Жрецы тем временем столпились на краю плато. Это место носило название Горы звезды в память той горной вершины, на которой их предки собирались в подобном случае на своей далекой родине. Солнце уже зашло, стемнело. Все молчали, вперив глаза в определенную точку неба около зенита. Если звезда Кеоц (Альдебаран) благополучно достигнет этого места, то существующий мир будет избавлен от катастрофы.
Сзади жрецов, у помоста, копошились молодые прислужники. Они заготовили топливо для нового огня, длинные смолистые ветви для будущих факелов. На площадке распростерли пленника грудью вверх и крепко привязали его раскинутые руки к четырем кольцам, вбитым у углов помоста. Он глядел в небо на поднимавшиеся звезды и молчал. Только один он ждал мирового катаклизма как избавления от предстоящих мук. Пусть уж гибнут все вместе!
Один из молодых жрецов держал деревянное сверло для добывания огня, второй — обсидиановый нож для жертвоприношения.
Текли мучительно долгие минуты и часы. Наконец единодушный радостный вздох вырвался из груди жрецов. Звезда Кеоц достигла нужной точки небесного свода. Бесконечно милостивые боги решили продлить существование мира еще на один священный цикл! Хвала и слава вседержителям, владыкам Вселенной! Значит, они довольны своими кормильцами и почитателями — теперешним человечеством! Слава и хвала им!
Беленг-Хиш поспешно двинулся к помосту. Теперь надо было добыть новый огонь, чтобы божества скорее узнали о благодарности спасенных ими людей. Остальные жрецы окружили место действия, каждый из них стоял в соответствующем его богу или богине месте, приняв требуемую ритуалом позу.
Верховный жрец привычным жестом раскроил грудную клетку пленника и вырвал трепетавшее сердце. Его сразу же поместили в специальный сосуд, и скороход помчался с ним в храм Сердца земли. Не теряя времени, Беленг-Хиш установил на теле жертвы сверло для добывания огня и принялся быстро вертеть в ладонях вертикальную палочку. Пошел тоненький дымок, запахло паленым деревом, и вот наконец мелькнула первая искорка, вторая... третья. Лежавший вокруг сверла трут и специально наструганные миниатюрные стружки наконец занялись.
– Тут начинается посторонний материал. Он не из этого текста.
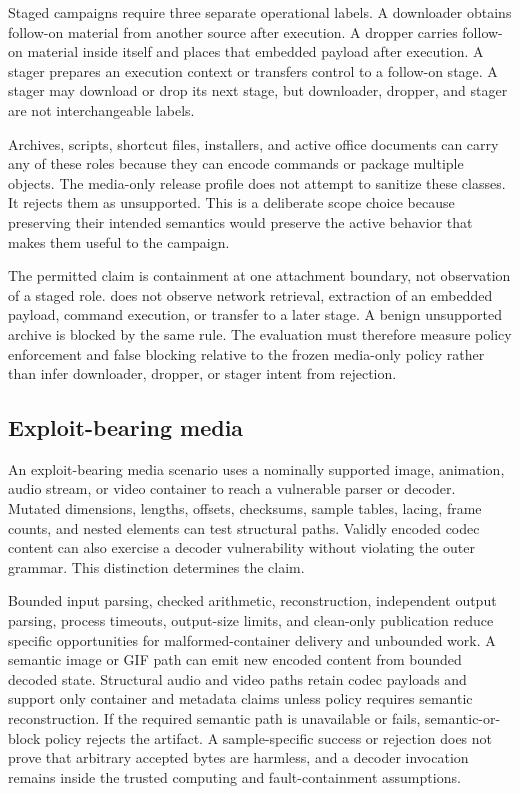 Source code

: Staged campaigns require three separate operational labels. A downloader
obtains follow-on material from another source after execution. A dropper
carries follow-on material inside itself and places that embedded payload after
execution. A stager prepares an execution context or transfers control to a
follow-on stage. A stager may download or drop its next stage, but downloader,
dropper, and stager are not interchangeable labels.

Archives, scripts, shortcut files, installers, and active office documents can
carry any of these roles because they can encode commands or package multiple
objects. The media-only release profile does not attempt to sanitize these
classes. It rejects them as unsupported. This is a deliberate scope choice
because preserving their intended semantics would preserve the active behavior
that makes them useful to the campaign.

The permitted claim is containment at one attachment boundary, not observation
of a staged role. \AFD{} does not observe network retrieval, extraction of an
embedded payload, command execution, or transfer to a later stage. A benign
unsupported archive is blocked by the same rule. The evaluation must therefore
measure policy enforcement and false blocking relative to the frozen media-only
policy rather than infer downloader, dropper, or stager intent from rejection.

\subsection{Exploit-bearing media}

An exploit-bearing media scenario uses a nominally supported image, animation,
audio stream, or video container to reach a vulnerable parser or decoder.
Mutated dimensions, lengths, offsets, checksums, sample tables, lacing, frame
counts, and nested elements can test structural paths. Validly encoded codec
content can also exercise a decoder vulnerability without violating the outer
grammar. This distinction determines the claim.

Bounded input parsing, checked arithmetic, reconstruction, independent output
parsing, process timeouts, output-size limits, and clean-only publication reduce
specific opportunities for malformed-container delivery and unbounded work.
A semantic image or GIF path can emit new encoded content from bounded decoded
state. Structural audio and video paths retain codec payloads and support only
container and metadata claims unless policy requires semantic reconstruction.
If the required semantic path is unavailable or fails, semantic-or-block policy
rejects the artifact. A sample-specific success or rejection does not prove
that arbitrary accepted bytes are harmless, and a decoder invocation remains
inside the trusted computing and fault-containment assumptions.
Крошечное, робко трепетавшее пламя осветило радостное лицо верховного жреца. Огонь нового священного круга был зажжен!
Грянул ликующий гимн. Все присутствующие были несказанно счастливы. Переживал только Мишпитиакук. Как мечтал Анаиб-Унгир совершить это великое действо! И он вполне мог бы по своим летам дожить до этого праздника. Что за нелепое, загадочное исчезновение! Но на все воля богов! Может быть, он, прежний верховный жрец, волею всемогущих за свое благочестие взят живым на небеса и сейчас наслаждается там великой церемонией, радуется за свой народ!
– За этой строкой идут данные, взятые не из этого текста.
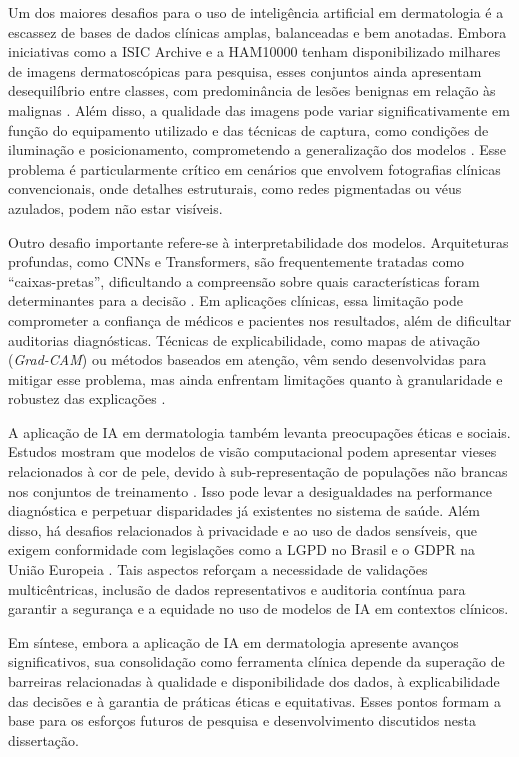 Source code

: Um dos maiores desafios para o uso de inteligência artificial em dermatologia é a escassez de bases de dados clínicas amplas, balanceadas e bem anotadas. Embora iniciativas como a ISIC Archive e a HAM10000 tenham disponibilizado milhares de imagens dermatoscópicas para pesquisa, esses conjuntos ainda apresentam desequilíbrio entre classes, com predominância de lesões benignas em relação às malignas \cite{tschandl2018ham10000,codella2019skin}. Além disso, a qualidade das imagens pode variar significativamente em função do equipamento utilizado e das técnicas de captura, como condições de iluminação e posicionamento, comprometendo a generalização dos modelos \cite{navarretedechent2018automated}. Esse problema é particularmente crítico em cenários que envolvem fotografias clínicas convencionais, onde detalhes estruturais, como redes pigmentadas ou véus azulados, podem não estar visíveis.

Outro desafio importante refere-se à interpretabilidade dos modelos. Arquiteturas profundas, como CNNs e Transformers, são frequentemente tratadas como “caixas-pretas”, dificultando a compreensão sobre quais características foram determinantes para a decisão \cite{holzinger2017we}. Em aplicações clínicas, essa limitação pode comprometer a confiança de médicos e pacientes nos resultados, além de dificultar auditorias diagnósticas. Técnicas de explicabilidade, como mapas de ativação (\textit{Grad-CAM}) ou métodos baseados em atenção, vêm sendo desenvolvidas para mitigar esse problema, mas ainda enfrentam limitações quanto à granularidade e robustez das explicações \cite{selvaraju2017gradcam}.

A aplicação de IA em dermatologia também levanta preocupações éticas e sociais. Estudos mostram que modelos de visão computacional podem apresentar vieses relacionados à cor de pele, devido à sub-representação de populações não brancas nos conjuntos de treinamento \cite{daneshjou2022disparities}. Isso pode levar a desigualdades na performance diagnóstica e perpetuar disparidades já existentes no sistema de saúde. Além disso, há desafios relacionados à privacidade e ao uso de dados sensíveis, que exigem conformidade com legislações como a LGPD no Brasil e o GDPR na União Europeia \cite{pantanowitz2024regulatory}. Tais aspectos reforçam a necessidade de validações multicêntricas, inclusão de dados representativos e auditoria contínua para garantir a segurança e a equidade no uso de modelos de IA em contextos clínicos.

Em síntese, embora a aplicação de IA em dermatologia apresente avanços significativos, sua consolidação como ferramenta clínica depende da superação de barreiras relacionadas à qualidade e disponibilidade dos dados, à explicabilidade das decisões e à garantia de práticas éticas e equitativas. Esses pontos formam a base para os esforços futuros de pesquisa e desenvolvimento discutidos nesta dissertação.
Еще несколько минут — и огромный столб пламени от заранее приготовленного вороха топлива взметнулся в ночное небо — это было сигналом, что Вселенная благополучно пережила грозившую ей опасность. И тысячи людей со всех частей города и в окрестных селениях, неподвижно стоявших, с лицами обращенными в сторону плато, облегченно вздохнули, увидев багровое зарево наверху. Благая весть пришла! Один за другим к костру подходили жрецы, и зажигали от него свой светильник и несли новый священный огонь в храмы, чтобы воскурить благовония.
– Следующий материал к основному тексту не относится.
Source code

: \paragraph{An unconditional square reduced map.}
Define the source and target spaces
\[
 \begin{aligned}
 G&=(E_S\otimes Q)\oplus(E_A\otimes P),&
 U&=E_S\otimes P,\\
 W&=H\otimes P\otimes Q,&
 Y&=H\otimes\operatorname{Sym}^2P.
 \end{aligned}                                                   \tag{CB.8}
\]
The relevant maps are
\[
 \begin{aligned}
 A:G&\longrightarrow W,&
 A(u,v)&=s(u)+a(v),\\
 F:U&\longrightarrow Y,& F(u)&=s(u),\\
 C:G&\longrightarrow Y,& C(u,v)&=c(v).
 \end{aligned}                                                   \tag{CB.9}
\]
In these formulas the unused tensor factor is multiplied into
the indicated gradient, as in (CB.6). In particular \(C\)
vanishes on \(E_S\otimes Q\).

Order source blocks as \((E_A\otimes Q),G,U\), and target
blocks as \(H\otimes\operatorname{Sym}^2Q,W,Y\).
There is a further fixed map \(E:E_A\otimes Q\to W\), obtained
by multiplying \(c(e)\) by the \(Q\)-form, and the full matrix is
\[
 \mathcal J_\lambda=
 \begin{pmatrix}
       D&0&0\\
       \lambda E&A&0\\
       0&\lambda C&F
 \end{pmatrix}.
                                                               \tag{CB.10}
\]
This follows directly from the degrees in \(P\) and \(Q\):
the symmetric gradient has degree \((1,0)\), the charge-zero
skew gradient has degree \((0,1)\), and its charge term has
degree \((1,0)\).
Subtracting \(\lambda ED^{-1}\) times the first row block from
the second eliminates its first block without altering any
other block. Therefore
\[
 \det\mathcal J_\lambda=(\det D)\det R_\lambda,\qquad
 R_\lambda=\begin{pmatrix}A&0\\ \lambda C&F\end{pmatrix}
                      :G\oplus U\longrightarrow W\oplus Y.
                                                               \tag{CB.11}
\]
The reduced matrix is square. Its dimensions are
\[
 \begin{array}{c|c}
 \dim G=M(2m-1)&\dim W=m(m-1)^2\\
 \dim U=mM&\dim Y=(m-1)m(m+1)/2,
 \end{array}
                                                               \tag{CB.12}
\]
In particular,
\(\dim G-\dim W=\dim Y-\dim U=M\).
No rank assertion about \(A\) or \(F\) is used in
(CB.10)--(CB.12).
За ними потянулись допущенные теперь на священный участок представители других городов и селений. Они поспешно зажигали свой факел и бегом устремлялись вниз, к родным местам, чтобы доставить новый огонь. Скоро все склоны акрополя были покрыты светящимися точками, возвещавшими начало обновления, конец тревог, мук и горестей. Страна Красной земли переживала несказанно волнующий миг — начало своей новой, благополучной жизни. Новый священный круг начался.